Roediger excelled as a tennis star in his youth, and went on to play tennis at Northern Illinois University while also playing and coaching in St. Louis during summer breaks. After college, he landed in Chicago amid a curious political moment: The great movement energy of the 1960s had faded, but meanwhile, a huge push for radical education was emerging. He gravitated first to a post-Maoist collective, and then to another bookish crowd including youthful surrealists, ancient “Wobblies,” radical union veterans, and the like.

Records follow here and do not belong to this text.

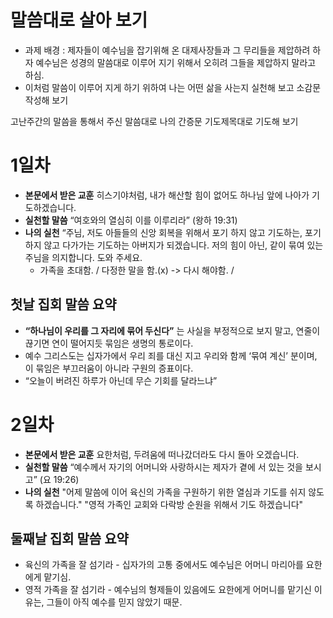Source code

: # 말씀대로 살아 보기
* 과제 배경 : 제자들이 예수님을 잡기위해 온 대제사장들과 그 무리들을 제압하려 하자 예수님은 성경의 말씀대로 이루어 지기 위해서 오히려 그들을 제압하지 말라고 하심. 
* 이처럼 말씀이 이루어 지게 하기 위하여 나는 어떤 삶을 사는지 실천해 보고 소감문 작성해 보기


고난주간의 말씀을 통해서 주신 말씀대로 나의 간증문 기도제목대로 기도해 보기

# 1일차

* **본문에서 받은 교훈** 히스기야처럼, 내가 해산할 힘이 없어도 하나님 앞에 나아가 기도하겠습니다.
* **실천할 말씀** “여호와의 열심히 이를 이루리라” (왕하 19:31)
* **나의 실천** “주님, 저도 아들들의 신앙 회복을 위해서 포기 하지 않고 기도하는, 포기하지 않고 다가가는 기도하는 아버지가 되겠습니다.
저의 힘이 아닌, 같이 묶여 있는 주님을 의지합니다. 도와 주세요.
  * 가족을 초대함. / 다정한 말을 함.(x) -> 다시 해야함. / 

## 첫날 집회 말씀 요약
* **“하나님이 우리를 그 자리에 묶어 두신다”** 는 사실을 부정적으로 보지 말고, 연줄이 끊기면 연이 떨어지듯 묶임은 생명의 통로이다.
* 예수 그리스도는 십자가에서 우리 죄를 대신 지고 우리와 함께 ‘묶여 계신’ 분이며, 이 묶임은 부끄러움이 아니라 구원의 증표이다.
* “오늘이 버려진 하루가 아닌데 무슨 기회를 달라느냐”


# 2일차

* **본문에서 받은 교훈** 요한처럼, 두려움에 떠나갔더라도 다시 돌아 오겠습니다. 
* **실천할 말씀** “예수께서 자기의 어머니와 사랑하시는 제자가 곁에 서 있는 것을 보시고” (요 19:26)
* **나의 실천** "어제 말씀에 이어 육신의 가족을 구원하기 위한 열심과 기도를 쉬지 않도록 하겠습니다." "영적 가족인 교회와 다락방 순원을 위해서 기도 하겠습니다"


## 둘째날 집회 말씀 요약
* 육신의 가족을 잘 섬기라 - 십자가의 고통 중에서도 예수님은 어머니 마리아를 요한에게 맡기심.
*  영적 가족을 잘 섬기라 - 예수님의 형제들이 있음에도 요한에게 어머니를 맡기신 이유는, 그들이 아직 예수를 믿지 않았기 때문.


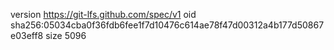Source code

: version https://git-lfs.github.com/spec/v1
oid sha256:05034cba0f36fdb6fee1f7d10476c614ae78f47d00312a4b177d50867e03eff8
size 5096
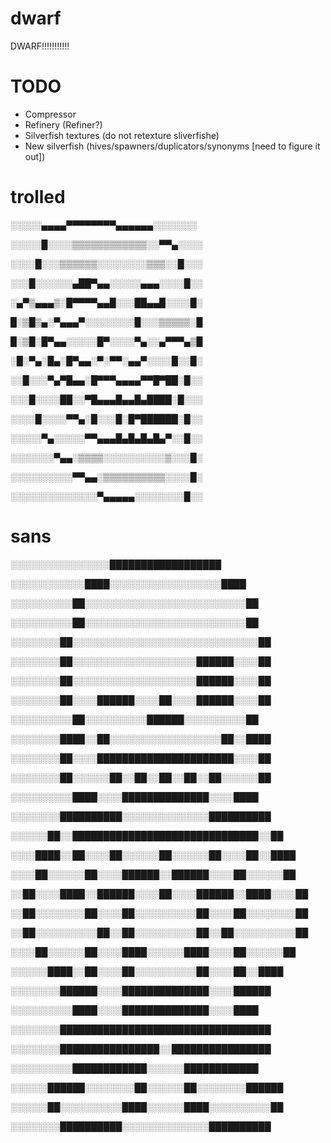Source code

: # dwarf
DWARF!!!!!!!!!!!

# TODO
  - Compressor
  - Refinery (Refiner?)
  - Silverfish textures (do not retexture sliverfishe)
  - New silverfish (hives/spawners/duplicators/synonyms [need to figure it out])
  
# trolled
░░░░░▄▄▄▄▀▀▀▀▀▀▀▀▄▄▄▄▄▄░░░░░░░

░░░░░█░░░░▒▒▒▒▒▒▒▒▒▒▒▒░░▀▀▄░░░░

░░░░█░░░▒▒▒▒▒▒░░░░░░░░▒▒▒░░█░░░

░░░█░░░░░░▄██▀▄▄░░░░░▄▄▄░░░░█░░

░▄▀▒▄▄▄▒░█▀▀▀▀▄▄█░░░██▄▄█░░░░█░

█░▒█▒▄░▀▄▄▄▀░░░░░░░░█░░░▒▒▒▒▒░█

█░▒█░█▀▄▄░░░░░█▀░░░░▀▄░░▄▀▀▀▄▒█

░█░▀▄░█▄░█▀▄▄░▀░▀▀░▄▄▀░░░░█░░█░

░░█░░░▀▄▀█▄▄░█▀▀▀▄▄▄▄▀▀█▀██░█░░

░░░█░░░░██░░▀█▄▄▄█▄▄█▄████░█░░░

░░░░█░░░░▀▀▄░█░░░█░█▀██████░█░░

░░░░░▀▄░░░░░▀▀▄▄▄█▄█▄█▄█▄▀░░█░░

░░░░░░░▀▄▄░▒▒▒▒░░░░░░░░░░▒░░░█░

░░░░░░░░░░▀▀▄▄░▒▒▒▒▒▒▒▒▒▒░░░░█░

░░░░░░░░░░░░░░▀▄▄▄▄▄░░░░░░░░█░░

# sans
░░░░░░░░░░░░░░░░██████████████████

░░░░░░░░░░░░████░░░░░░░░░░░░░░░░░░████

░░░░░░░░░░██░░░░░░░░░░░░░░░░░░░░░░░░░░██

░░░░░░░░░░██░░░░░░░░░░░░░░░░░░░░░░░░░░██

░░░░░░░░██░░░░░░░░░░░░░░░░░░░░░░░░░░░░░░██

░░░░░░░░██░░░░░░░░░░░░░░░░░░░░██████░░░░██

░░░░░░░░██░░░░░░░░░░░░░░░░░░░░██████░░░░██

░░░░░░░░██░░░░██████░░░░██░░░░██████░░░░██

░░░░░░░░░░██░░░░░░░░░░██████░░░░░░░░░░██

░░░░░░░░████░░██░░░░░░░░░░░░░░░░░░██░░████

░░░░░░░░██░░░░██████████████████████░░░░██

░░░░░░░░██░░░░░░██░░██░░██░░██░░██░░░░░░██

░░░░░░░░░░████░░░░██████████████░░░░████

░░░░░░░░██████████░░░░░░░░░░░░░░██████████

░░░░░░██░░██████████████████████████████░░██

░░░░████░░██░░░░██░░░░░░██░░░░░░██░░░░██░░████

░░░░██░░░░░░██░░░░██████░░██████░░░░██░░░░░░██

░░██░░░░████░░██████░░░░██░░░░██████░░████░░░░██

░░██░░░░░░░░██░░░░██░░░░░░░░░░██░░░░██░░░░░░░░██

░░██░░░░░░░░░░██░░██░░░░░░░░░░██░░██░░░░░░░░░░██

░░░░██░░░░░░██░░░░████░░░░░░████░░░░██░░░░░░██

░░░░░░████░░██░░░░██░░░░░░░░░░██░░░░██░░████

░░░░░░░░██████░░░░██████████████░░░░██████

░░░░░░░░░░████░░░░██████████████░░░░████

░░░░░░░░██████████████████████████████████

░░░░░░░░████████████████░░████████████████

░░░░░░░░░░████████████░░░░░░████████████

░░░░░░██████░░░░░░░░██░░░░░░██░░░░░░░░██████

░░░░░░██░░░░░░░░░░████░░░░░░████░░░░░░░░░░██

░░░░░░░░██████████░░░░░░░░░░░░░░██████████
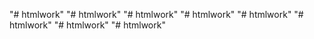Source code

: "# htmlwork" 
"# htmlwork" 
"# htmlwork" 
"# htmlwork" 
"# htmlwork" 
"# htmlwork" 
"# htmlwork" 
"# htmlwork" 
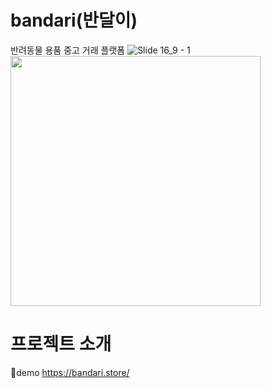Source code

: # bandari(반달이)
반려동물 용품 중고 거래 플랫폼
![Slide 16_9 - 1](https://user-images.githubusercontent.com/116782319/226551906-83f18a81-1479-4216-a392-4d926dfea8d6.jpg)
<img src="https://user-images.githubusercontent.com/116782319/226551906-83f18a81-1479-4216-a392-4d926dfea8d6.jpg"  width="400"/>
                                                                                                                              


# 프로젝트 소개
🔗demo https://bandari.store/
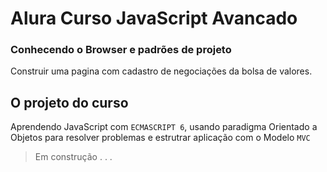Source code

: # Alura Curso JavaScript Avancado

 ### Conhecendo o Browser e padrões de projeto
 Construir uma pagina com cadastro de negociações da bolsa de valores.

 ## O projeto do curso

 Aprendendo JavaScript com `ECMASCRIPT 6`, usando paradigma Orientado a Objetos para resolver problemas e estrutrar aplicação com o Modelo `MVC`

> Em construção . .  .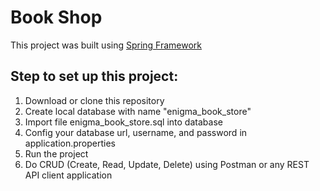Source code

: # Book Shop

This project was built using [Spring Framework](https://spring.io/)

## Step to set up this project:
1. Download or clone this repository
2. Create local database with name "enigma_book_store"
3. Import file enigma_book_store.sql into database
4. Config your database url, username, and password in application.properties
5. Run the project
6. Do CRUD (Create, Read, Update, Delete) using Postman or any REST API client application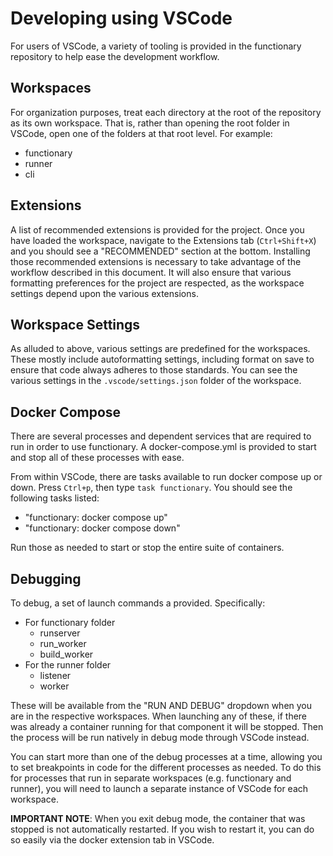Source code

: # Developing using VSCode

For users of VSCode, a variety of tooling is provided in the functionary
repository to help ease the development workflow.

## Workspaces

For organization purposes, treat each directory at the root of the repository as
its own workspace. That is, rather than opening the root folder in VSCode, open
one of the folders at that root level. For example:

- functionary
- runner
- cli

## Extensions

A list of recommended extensions is provided for the project. Once you have
loaded the workspace, navigate to the Extensions tab (`Ctrl+Shift+X`) and you
should see a "RECOMMENDED" section at the bottom. Installing those recommended
extensions is necessary to take advantage of the workflow described in this
document. It will also ensure that various formatting preferences for the
project are respected, as the workspace settings depend upon the various
extensions.

## Workspace Settings

As alluded to above, various settings are predefined for the workspaces. These
mostly include autoformatting settings, including format on save to ensure that
code always adheres to those standards. You can see the various settings in the
`.vscode/settings.json` folder of the workspace.

## Docker Compose

There are several processes and dependent services that are required to run in
order to use functionary. A docker-compose.yml is provided to start and stop all
of these processes with ease.

From within VSCode, there are tasks available to run docker compose up or down.
Press `Ctrl+p`, then type `task functionary`. You should see the following tasks
listed:

- "functionary: docker compose up"
- "functionary: docker compose down"

Run those as needed to start or stop the entire suite of containers.

## Debugging

To debug, a set of launch commands a provided. Specifically:

- For functionary folder
  - runserver
  - run_worker
  - build_worker
- For the runner folder
  - listener
  - worker

These will be available from the "RUN AND DEBUG" dropdown when you are in the
respective workspaces. When launching any of these, if there was already a
container running for that component it will be stopped. Then the process will
be run natively in debug mode through VSCode instead.

You can start more than one of the debug processes at a time, allowing you to
set breakpoints in code for the different processes as needed. To do this for
processes that run in separate workspaces (e.g. functionary and runner), you
will need to launch a separate instance of VSCode for each workspace.

**IMPORTANT NOTE**: When you exit debug mode, the container that was stopped is
not automatically restarted. If you wish to restart it, you can do so easily via
the docker extension tab in VSCode.
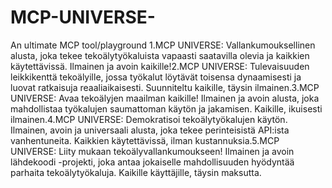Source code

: # MCP-UNIVERSE-
An ultimate MCP tool/playground
1.MCP UNIVERSE: Vallankumouksellinen alusta, joka tekee tekoälytyökaluista vapaasti saatavilla olevia ja kaikkien käytettävissä. Ilmainen ja avoin kaikille!2.MCP UNIVERSE: Tulevaisuuden leikkikenttä tekoälyille, jossa työkalut löytävät toisensa dynaamisesti ja luovat ratkaisuja reaaliaikaisesti. Suunniteltu kaikille, täysin ilmainen.3.MCP UNIVERSE: Avaa tekoälyjen maailman kaikille! Ilmainen ja avoin alusta, joka mahdollistaa työkalujen saumattoman käytön ja jakamisen. Kaikille, ikuisesti ilmainen.4.MCP UNIVERSE: Demokratisoi tekoälytyökalujen käytön. Ilmainen, avoin ja universaali alusta, joka tekee perinteisistä API:ista vanhentuneita. Kaikkien käytettävissä, ilman kustannuksia.5.MCP UNIVERSE: Liity mukaan tekoälyvallankumoukseen! Ilmainen ja avoin lähdekoodi -projekti, joka antaa jokaiselle mahdollisuuden hyödyntää parhaita tekoälytyökaluja. Kaikille käyttäjille, täysin maksutta.
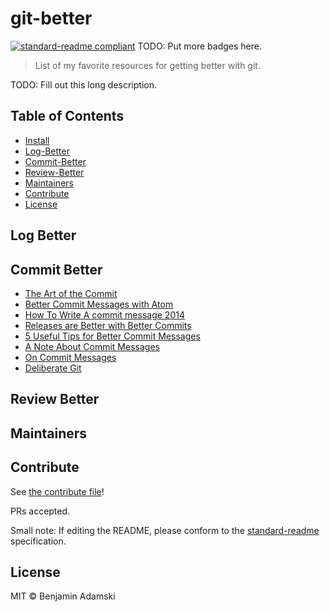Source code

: # git-better

[![standard-readme compliant](https://img.shields.io/badge/standard--readme-OK-green.svg?style=flat-square)](https://github.com/RichardLitt/standard-readme)
TODO: Put more badges here.

> List of my favorite resources for getting better with git.

TODO: Fill out this long description.

## Table of Contents

- [Install](#install)
- [Log-Better](#log-better)
- [Commit-Better](#commit-better)
- [Review-Better](#review-better)
- [Maintainers](#maintainers)
- [Contribute](#contribute)
- [License](#license)

## Log Better

## Commit Better

- [The Art of the Commit](https://alistapart.com/article/the-art-of-the-commit)
- [Better Commit Messages with Atom](https://medium.freecodecamp.org/towards-better-git-commit-messages-using-atom-6dbda5e14984)
- [How To Write A commit message 2014](https://news.ycombinator.com/item?id=13889155)
- [Releases are Better with Better Commits](https://blog.sentry.io/2017/05/01/release-commits.html)
- [5 Useful Tips for Better Commit Messages](https://robots.thoughtbot.com/5-useful-tips-for-a-better-commit-message)
- [A Note About Commit Messages](http://tbaggery.com/2008/04/19/a-note-about-git-commit-messages.html)
- [On Commit Messages](http://who-t.blogspot.de/2009/12/on-commit-messages.html)
- [Deliberate Git](http://rakeroutes.com/blog/deliberate-git/)



## Review Better

## Maintainers

## Contribute

See [the contribute file](contribute.md)!

PRs accepted.

Small note: If editing the README, please conform to the [standard-readme](https://github.com/RichardLitt/standard-readme) specification.

## License

MIT © Benjamin Adamski
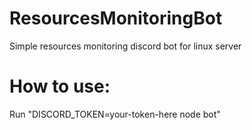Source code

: #  ResourcesMonitoringBot
Simple resources monitoring discord bot for linux server

# How to use:
Run "DISCORD_TOKEN=your-token-here node bot"
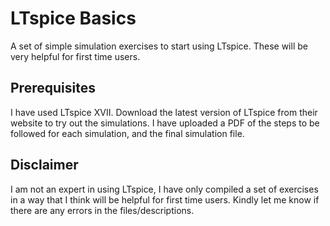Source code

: # LTspice Basics
A set of simple simulation exercises to start using LTspice. These will be very helpful for first time users.

## Prerequisites
I have used LTspice XVII. Download the latest version of LTspice from their website to try out the simulations. I have uploaded a PDF of the steps to be followed for each simulation, and the final simulation file.  

## Disclaimer
I am not an expert in using LTspice, I have only compiled a set of exercises in a way that I think will be helpful for first time users. Kindly let me know if there are any errors in the files/descriptions.
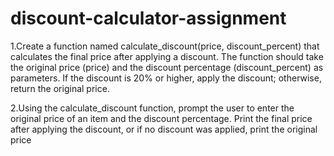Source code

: # discount-calculator-assignment

1.Create a function named calculate_discount(price, discount_percent) that calculates the final price after applying a discount. The function should take the original price (price) and the discount percentage (discount_percent) as parameters. If the discount is 20% or higher, apply the discount; otherwise, return the original price.

2.Using the calculate_discount function, prompt the user to enter the original price of an item and the discount percentage. Print the final price after applying the discount, or if no discount was applied, print the original price
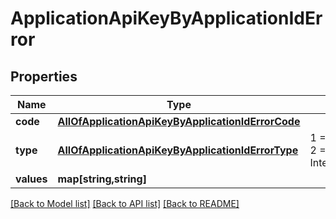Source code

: # ApplicationApiKeyByApplicationIdError

## Properties
Name | Type | Description | Notes
------------ | ------------- | ------------- | -------------
**code** | [**AllOfApplicationApiKeyByApplicationIdErrorCode**](AllOfApplicationApiKeyByApplicationIdErrorCode.md) |  | [optional] 
**type** | [**AllOfApplicationApiKeyByApplicationIdErrorType**](AllOfApplicationApiKeyByApplicationIdErrorType.md) | 1 &#x3D; BusinessLogic  2 &#x3D; InternalServerError | [optional] 
**values** | **map[string,string]** |  | [optional] 

[[Back to Model list]](../../README.md#documentation-for-models) [[Back to API list]](../../README.md#documentation-for-api-endpoints) [[Back to README]](../../README.md)

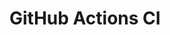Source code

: # GitHub Actions CI













































































































































































































































































































































































































































































































































































































































































































































































































































































































































































































































































































































































































































































































































































































































































































































































































































































































































































































































































































































































































































































































































































































































































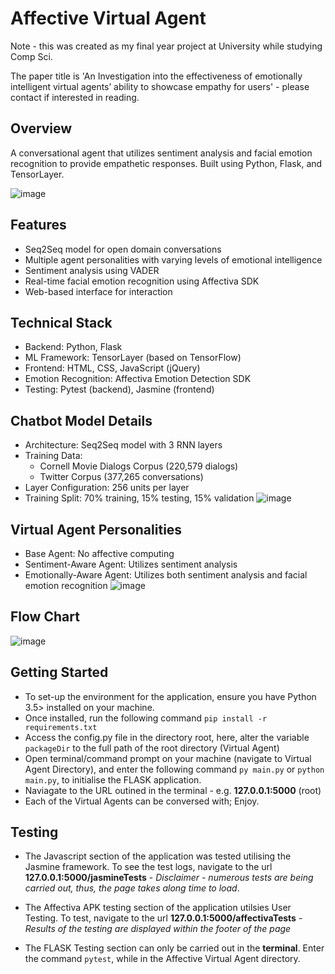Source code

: # Affective Virtual Agent 

Note - this was created as my final year project at University while studying Comp Sci. 

The paper title is 'An Investigation into the effectiveness of emotionally intelligent virtual agents’ ability to showcase empathy for users' - please contact if interested in reading.

## Overview
A conversational agent that utilizes sentiment analysis and facial emotion recognition to provide empathetic responses. Built using Python, Flask, and TensorLayer.

![image](https://github.com/user-attachments/assets/51b86865-73a8-4379-abc3-e294ed8e23ae)


## Features
- Seq2Seq model for open domain conversations
- Multiple agent personalities with varying levels of emotional intelligence
- Sentiment analysis using VADER
- Real-time facial emotion recognition using Affectiva SDK
- Web-based interface for interaction

## Technical Stack
- Backend: Python, Flask
- ML Framework: TensorLayer (based on TensorFlow)
- Frontend: HTML, CSS, JavaScript (jQuery)
- Emotion Recognition: Affectiva Emotion Detection SDK
- Testing: Pytest (backend), Jasmine (frontend)

## Chatbot Model Details
- Architecture: Seq2Seq model with 3 RNN layers
- Training Data:
  - Cornell Movie Dialogs Corpus (220,579 dialogs)
  - Twitter Corpus (377,265 conversations)
- Layer Configuration: 256 units per layer
- Training Split: 70% training, 15% testing, 15% validation
![image](https://github.com/user-attachments/assets/b0c92717-64c2-4b76-9be2-9cb901b8956d)

## Virtual Agent Personalities
- Base Agent: No affective computing
- Sentiment-Aware Agent: Utilizes sentiment analysis
- Emotionally-Aware Agent: Utilizes both sentiment analysis and facial emotion recognition
![image](https://github.com/user-attachments/assets/9860956a-f4fc-4444-b2eb-ff847bddf866)

## Flow Chart
![image](https://github.com/user-attachments/assets/256091cb-4d6b-4bd5-8cbe-0cb9cb5fb8a8)

## Getting Started

- To set-up the environment for the application, ensure you have Python 3.5> installed on your machine.
- Once installed, run the following command `pip install -r requirements.txt`
- Access the config.py file in the directory root, here, alter the variable `packageDir` to the full path of the root directory (Virtual Agent)
- Open terminal/command prompt on your machine (navigate to Virtual Agent Directory), and enter the following command `py main.py` or `python main.py`, to initialise the FLASK application.
- Naviagate to the URL outined in the terminal - e.g. **127.0.0.1:5000** (root)
- Each of the Virtual Agents can be conversed with; Enjoy.

## Testing 

- The Javascript section of the application was tested utilising the Jasmine framework. To see the test logs, navigate to the url **127.0.0.1:5000/jasmineTests** - *Disclaimer - numerous tests are being carried out, thus, the page takes along time to load*.

- The Affectiva APK testing section of the application utilsies User Testing. To test, navigate to the url **127.0.0.1:5000/affectivaTests** - *Results of the testing are displayed within the footer of the page*

- The FLASK Testing section can only be carried out in the **terminal**. Enter the command `pytest`, while in the Affective Virtual Agent directory.
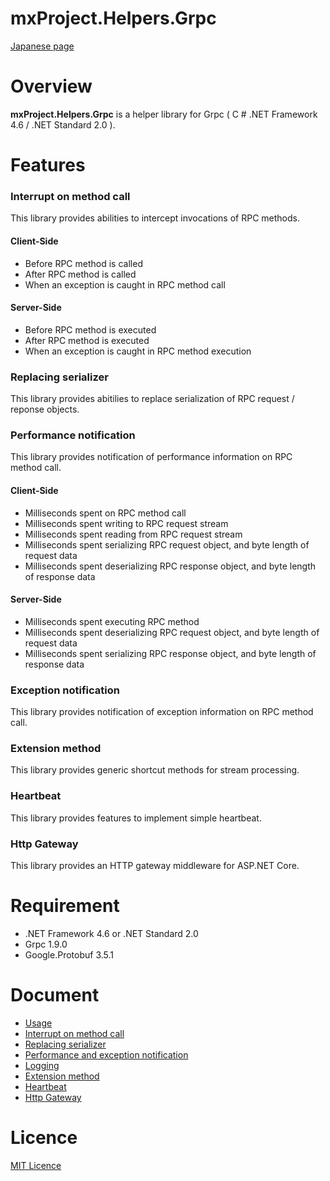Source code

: # mxProject.Helpers.Grpc #

[Japanese page](README.md)

# Overview #

**mxProject.Helpers.Grpc** is a helper library for Grpc ( C # .NET Framework 4.6 / .NET Standard 2.0 ).

# Features #

### Interrupt on method call ###

This library provides abilities to intercept invocations of RPC methods.

#### Client-Side ####
* Before RPC method is called
* After RPC method is called
* When an exception is caught in RPC method call

#### Server-Side ####
* Before RPC method is executed
* After RPC method is executed
* When an exception is caught in RPC method execution
 
### Replacing serializer ###

This library provides abitilies to replace serialization of RPC request / reponse objects.

### Performance notification ###

This library provides notification of performance information on RPC method call.

#### Client-Side ####
* Milliseconds spent on RPC method call
* Milliseconds spent writing to RPC request stream
* Milliseconds spent reading from RPC request stream
* Milliseconds spent serializing RPC request object, and byte length of request data
* Milliseconds spent deserializing RPC response object, and byte length of response data

#### Server-Side ####
* Milliseconds spent executing RPC method
* Milliseconds spent deserializing RPC request object, and byte length of request data
* Milliseconds spent serializing RPC response object, and byte length of response data

### Exception notification ###

This library provides notification of exception information on RPC method call.

### Extension method ###

This library provides generic shortcut methods for stream processing.

### Heartbeat ###

This library provides features to implement simple heartbeat.

### Http Gateway ###

This library provides an HTTP gateway middleware for ASP.NET Core.

# Requirement #

* .NET Framework 4.6 or .NET Standard 2.0
* Grpc 1.9.0
* Google.Protobuf 3.5.1

# Document #

* [Usage](/document/usage.en-us.md)
* [Interrupt on method call](/document/interception.en-us.md)
* [Replacing serializer](/document/serialization.en-us.md)
* [Performance and exception notification](/document/notification.en-us.md)
* [Logging](/document/logging.en-us.md)
* [Extension method](/document/extensions.en-us.md)
* [Heartbeat](/document/heartbeat.en-us.md)
* [Http Gateway](/document/gateway.en-us.md)

# Licence #

[MIT Licence](http://opensource.org/licenses/mit-license.php)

Roediger found a political home in 1980, when Charles H. Kerr Publishing Company, a radical publisher that had been closely associated with Socialist Party circles during the 1910s, came back to life in new hands. He quickly became a jack-of-all-trades, printing flyers, taking stacks of books to public events, and ruminating with the mixed crowd there, young and old, about what to publish and how to get the books out to readers.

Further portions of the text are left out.